**Action item:**
Reproduce the records starting at the line that contains "We plan to support" and running to the last line, exactly and in full.

**Exercise inputs:**
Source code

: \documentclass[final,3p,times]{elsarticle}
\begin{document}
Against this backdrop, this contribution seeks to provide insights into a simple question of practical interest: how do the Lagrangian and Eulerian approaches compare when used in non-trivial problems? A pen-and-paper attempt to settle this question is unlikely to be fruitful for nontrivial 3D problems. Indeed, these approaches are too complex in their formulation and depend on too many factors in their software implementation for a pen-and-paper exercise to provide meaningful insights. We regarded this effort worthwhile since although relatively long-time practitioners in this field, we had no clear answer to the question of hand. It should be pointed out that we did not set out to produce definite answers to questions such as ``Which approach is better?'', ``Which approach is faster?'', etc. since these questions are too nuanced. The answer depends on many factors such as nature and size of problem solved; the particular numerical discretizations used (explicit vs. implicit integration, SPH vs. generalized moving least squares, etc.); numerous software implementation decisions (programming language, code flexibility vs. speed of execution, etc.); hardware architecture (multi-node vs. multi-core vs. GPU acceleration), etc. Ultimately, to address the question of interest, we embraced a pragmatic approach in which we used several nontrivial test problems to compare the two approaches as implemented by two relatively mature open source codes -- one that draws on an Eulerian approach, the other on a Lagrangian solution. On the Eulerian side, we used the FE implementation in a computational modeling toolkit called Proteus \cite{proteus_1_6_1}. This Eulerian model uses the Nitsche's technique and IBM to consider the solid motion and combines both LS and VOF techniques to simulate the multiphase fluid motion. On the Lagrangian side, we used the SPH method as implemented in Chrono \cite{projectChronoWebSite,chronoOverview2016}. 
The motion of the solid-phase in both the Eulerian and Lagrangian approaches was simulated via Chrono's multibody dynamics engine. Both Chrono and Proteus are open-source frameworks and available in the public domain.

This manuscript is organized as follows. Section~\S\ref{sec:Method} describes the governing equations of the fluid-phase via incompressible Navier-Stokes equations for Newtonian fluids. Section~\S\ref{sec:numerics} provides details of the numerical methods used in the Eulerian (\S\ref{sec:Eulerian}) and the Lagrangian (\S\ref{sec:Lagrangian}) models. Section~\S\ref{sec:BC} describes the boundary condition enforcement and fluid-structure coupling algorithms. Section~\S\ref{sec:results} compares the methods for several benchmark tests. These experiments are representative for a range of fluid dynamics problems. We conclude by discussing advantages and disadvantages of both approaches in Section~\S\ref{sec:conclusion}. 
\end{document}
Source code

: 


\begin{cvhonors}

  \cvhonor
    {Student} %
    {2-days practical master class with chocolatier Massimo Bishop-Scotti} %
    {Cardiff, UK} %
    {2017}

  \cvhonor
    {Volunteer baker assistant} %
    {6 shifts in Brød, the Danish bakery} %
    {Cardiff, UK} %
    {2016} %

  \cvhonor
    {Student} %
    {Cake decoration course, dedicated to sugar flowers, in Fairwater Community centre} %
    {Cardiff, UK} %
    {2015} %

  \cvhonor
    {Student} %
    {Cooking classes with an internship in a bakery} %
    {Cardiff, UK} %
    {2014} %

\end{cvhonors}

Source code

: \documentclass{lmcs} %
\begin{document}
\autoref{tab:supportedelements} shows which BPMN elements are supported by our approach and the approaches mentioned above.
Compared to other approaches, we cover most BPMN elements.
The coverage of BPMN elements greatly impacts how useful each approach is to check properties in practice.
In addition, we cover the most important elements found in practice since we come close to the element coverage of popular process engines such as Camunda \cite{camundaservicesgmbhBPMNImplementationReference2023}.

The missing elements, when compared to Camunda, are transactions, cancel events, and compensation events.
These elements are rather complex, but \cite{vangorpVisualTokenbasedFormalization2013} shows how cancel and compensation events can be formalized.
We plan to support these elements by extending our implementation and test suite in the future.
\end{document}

**Your response:**
We plan to support these elements by extending our implementation and test suite in the future.
\end{document}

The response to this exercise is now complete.